Winning so doesn’t matter to me — to be nominated with my Gaby [Hoffmann, who plays Light’s on-screen daughter] ... my daughter! There is something very extraordinary that is a compliment to Jill [Soloway] and our writers that they have written these two women who are so wildly different and are included in the same category. It says something about our writers. I don’t have any expectation of winning and that’s so not the point for me. When we start to get into the competition of this, it takes away from the honor of this. This is a great honor. I feel completely complete about the entire experience.
What makes “Transparent” so different from other shows?
First of all, all credit goes to Jill Soloway and all of our writers and the actors I get to work with. Jeffrey Tambor, Amy Landecker and Gaby Hoffmann ... It’s amazing that they have acknowledged both of us in this category. That kind of support and creativity and artistry, and on top of that, you get to be part of the world of the transgender community that has so long been in the shadows, and for so long been “the other.” We get to have a conversation that changes the way the world thinks about the LGBT community. You’re talking about an entire system. The advocacy that I have cared about for so long, plus the work I’ve done as an actor ... the combination of those two things is just quite remarkable.
This past season was quite different than the first. Could you talk a little bit more about what some of your favorite parts were in this season, especially with your character?
To be specific, there are a couple of things that happened. One of them is the relationship between Maura and Shelly and the longing to be connected. The desire to be heard, to be intimate.

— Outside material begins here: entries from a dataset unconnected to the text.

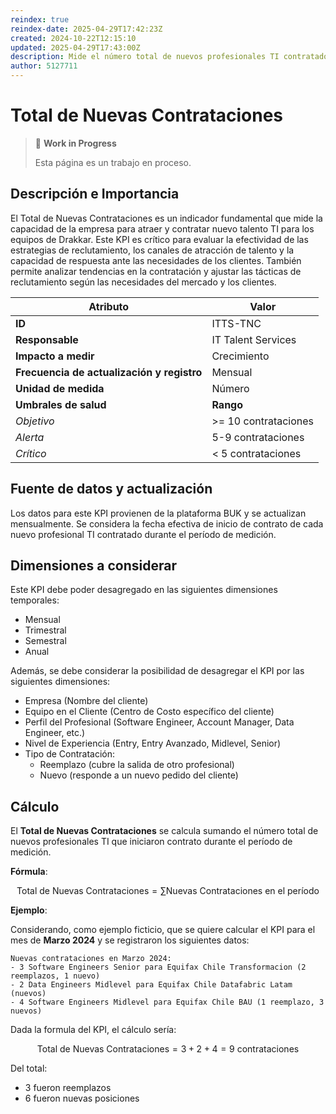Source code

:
 ```yaml
---
reindex: true
reindex-date: 2025-04-29T17:42:23Z
created: 2024-10-22T12:15:10
updated: 2025-04-29T17:43:00Z
description: Mide el número total de nuevos profesionales TI contratados en un período específico.
author: 5127711
---
```

# Total de Nuevas Contrataciones

> 🚧 **Work in Progress**
>
> Esta página es un trabajo en proceso.

## Descripción e Importancia

El Total de Nuevas Contrataciones es un indicador fundamental que mide la capacidad de la empresa para atraer y contratar nuevo talento TI para los equipos de Drakkar. Este KPI es crítico para evaluar la efectividad de las estrategias de reclutamiento, los canales de atracción de talento y la capacidad de respuesta ante las necesidades de los clientes. También permite analizar tendencias en la contratación y ajustar las tácticas de reclutamiento según las necesidades del mercado y los clientes.

| **Atributo**                               | **Valor**            |
|--------------------------------------------|----------------------|
| **ID**                                     | ITTS-TNC             |
| **Responsable**                            | IT Talent Services   |
| **Impacto a medir**                        | Crecimiento          |
| **Frecuencia de actualización y registro** | Mensual              |
| **Unidad de medida**                       | Número               |
| **Umbrales de salud**                      | **Rango**            |
| *Objetivo*                                 | >= 10 contrataciones |
| *Alerta*                                   | 5-9 contrataciones   |
| *Crítico*                                  | < 5 contrataciones   |

## Fuente de datos y actualización

Los datos para este KPI provienen de la plataforma BUK y se actualizan mensualmente. Se considera la fecha efectiva de inicio de contrato de cada nuevo profesional TI contratado durante el período de medición.

## Dimensiones a considerar

Este KPI debe poder desagregado en las siguientes dimensiones temporales:

- Mensual
- Trimestral
- Semestral
- Anual

Además, se debe considerar la posibilidad de desagregar el KPI por las siguientes dimensiones:

- Empresa (Nombre del cliente)
- Equipo en el Cliente (Centro de Costo específico del cliente)
- Perfil del Profesional (Software Engineer, Account Manager, Data Engineer, etc.)
- Nivel de Experiencia (Entry, Entry Avanzado, Midlevel, Senior)
- Tipo de Contratación:
    - Reemplazo (cubre la salida de otro profesional)
    - Nuevo (responde a un nuevo pedido del cliente)

## Cálculo

El **Total de Nuevas Contrataciones** se calcula sumando el número total de nuevos profesionales TI que iniciaron contrato durante el período de medición.

**Fórmula**:

$$\text{Total de Nuevas Contrataciones} = \sum{\text{Nuevas Contrataciones en el período}}$$

**Ejemplo**:

Considerando, como ejemplo ficticio, que se quiere calcular el KPI para el mes de **Marzo 2024** y se registraron los siguientes datos:

```plaintext
Nuevas contrataciones en Marzo 2024:
- 3 Software Engineers Senior para Equifax Chile Transformacion (2 reemplazos, 1 nuevo)
- 2 Data Engineers Midlevel para Equifax Chile Datafabric Latam (nuevos)
- 4 Software Engineers Midlevel para Equifax Chile BAU (1 reemplazo, 3 nuevos)
```

Dada la formula del KPI, el cálculo sería:

$$\text{Total de Nuevas Contrataciones} = 3 + 2 + 4 = 9\text{ contrataciones}$$

Del total:

- 3 fueron reemplazos
- 6 fueron nuevas posiciones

Hence, the parts that Jill wrote where they talk about their children and their sexuality. We as a society, we do not talk about these kinds of things, and what it meant for Jeffrey and I to get to that together. We were nervous and vulnerable, and we share our vulnerabilities with each other.
Also, what it means to have Maura leave Shelly and Shelly be at wit’s end and her need to get into another relationship. We don’t talk about those things enough. We don’t talk about how people so desperately want to be connected with each other and they have no idea how to do that! That’s Shelly! And also, that scene where we all sit around the table and we break fast after Yom Kippur — the kind of emotion that was called for in that scene. As well as the scene in the bathtub. Oh, and to go back in time — to have Jill and our team go back in time in history to talk about regimes that have been oppressive. “Transparent” is a voice for so many people for people who have been disenfranchised and considered an “other.”

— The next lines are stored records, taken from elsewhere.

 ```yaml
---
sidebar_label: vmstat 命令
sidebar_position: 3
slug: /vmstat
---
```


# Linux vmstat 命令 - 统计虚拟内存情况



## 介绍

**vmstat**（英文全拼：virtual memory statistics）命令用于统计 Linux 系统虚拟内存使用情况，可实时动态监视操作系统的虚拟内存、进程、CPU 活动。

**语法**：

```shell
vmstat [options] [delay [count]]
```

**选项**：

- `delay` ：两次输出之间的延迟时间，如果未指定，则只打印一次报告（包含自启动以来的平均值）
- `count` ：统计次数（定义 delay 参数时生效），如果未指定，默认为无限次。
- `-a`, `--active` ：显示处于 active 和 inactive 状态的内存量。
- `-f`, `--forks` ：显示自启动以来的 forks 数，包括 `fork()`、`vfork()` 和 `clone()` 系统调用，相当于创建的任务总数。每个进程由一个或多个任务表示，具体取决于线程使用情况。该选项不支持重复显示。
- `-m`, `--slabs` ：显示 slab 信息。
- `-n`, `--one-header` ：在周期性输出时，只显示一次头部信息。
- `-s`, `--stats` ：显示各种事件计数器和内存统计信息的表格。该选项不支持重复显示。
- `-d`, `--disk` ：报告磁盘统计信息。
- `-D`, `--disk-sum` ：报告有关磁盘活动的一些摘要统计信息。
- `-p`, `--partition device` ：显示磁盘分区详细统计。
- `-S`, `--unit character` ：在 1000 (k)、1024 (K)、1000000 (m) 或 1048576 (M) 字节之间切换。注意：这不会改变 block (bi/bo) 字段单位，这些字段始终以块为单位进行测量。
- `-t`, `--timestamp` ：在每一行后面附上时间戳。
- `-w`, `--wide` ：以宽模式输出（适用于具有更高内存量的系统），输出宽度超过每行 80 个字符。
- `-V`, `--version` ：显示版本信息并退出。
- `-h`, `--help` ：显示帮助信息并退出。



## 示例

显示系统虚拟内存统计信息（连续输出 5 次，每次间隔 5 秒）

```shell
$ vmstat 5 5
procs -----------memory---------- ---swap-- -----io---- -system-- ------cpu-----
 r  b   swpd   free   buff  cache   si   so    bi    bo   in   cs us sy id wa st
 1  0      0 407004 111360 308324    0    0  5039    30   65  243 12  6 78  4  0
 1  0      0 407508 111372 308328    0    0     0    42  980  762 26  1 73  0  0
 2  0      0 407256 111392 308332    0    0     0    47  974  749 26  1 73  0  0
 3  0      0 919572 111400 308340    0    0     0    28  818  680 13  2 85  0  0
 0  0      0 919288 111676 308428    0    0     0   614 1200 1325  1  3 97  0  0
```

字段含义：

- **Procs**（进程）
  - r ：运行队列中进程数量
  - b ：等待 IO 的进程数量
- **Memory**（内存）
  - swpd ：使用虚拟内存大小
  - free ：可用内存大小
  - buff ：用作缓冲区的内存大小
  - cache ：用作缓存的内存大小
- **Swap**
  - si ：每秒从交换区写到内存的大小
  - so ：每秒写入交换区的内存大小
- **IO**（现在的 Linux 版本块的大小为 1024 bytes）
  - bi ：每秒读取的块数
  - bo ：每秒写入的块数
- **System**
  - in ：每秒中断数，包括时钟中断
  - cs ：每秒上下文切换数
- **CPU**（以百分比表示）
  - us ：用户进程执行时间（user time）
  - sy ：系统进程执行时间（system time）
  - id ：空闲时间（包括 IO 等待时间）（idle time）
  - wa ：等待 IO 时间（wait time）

What way has “Transparent” changed you that surprised you?
I never believed I could be as free as an actor as I have under the guidance and love and support of Jill Soloway. One of the brilliant things Jill has done is that she’s worked with this extraordinary woman named Joan Scheckel. We went to Joan’s workshop as a cast and some crew. It has been incredibly freeing as a family to connect with the work that Joan has done. She’s created something very different in all of us, where we are not thinking about [what’s next], but about what we are feeling. I’ve been told when people watch “Transparent,” they don’t think about it, they feel it. That’s the work that Joan does. It’s surprising to me — I never thought I could feel that free. I don’t actually know where Shelly comes from within me and I don’t think about it. Plus, it’s a very safe environment. As Jeffrey [Tambor] always says, “Everywhere you look on set, there’s genius.”
What can we expect next season on “Transparent”?
Because Amazon is so great, they had us come back way earlier. We usually come back in June, and this year they had us come back in February. There is more connectedness. They solicited each and every one of us to talk about the stories and where they thought where our characters might go. That’s a very rare occurrence to be invited to the table in that way. Going back in time, you will see Shelly and Maura as their younger selves and you will understand more about who they are. You will see more depth in the story of Josh. You’re going to see more family dynamic — more layers of the onion.
…on her bathtub scene in Season 2 of “Transparent”:
The other thing is that I remember telling Jill, “I don’t think I can do this bathtub scene.” And of course my manager Herb said to me, “You have to do it!” I knew I would get myself there eventually, but I didn’t think that I could let myself be seen that way so publicly. Jeffrey and I talked to each other and were being so open, honest and available to each other. I never thought I could do that.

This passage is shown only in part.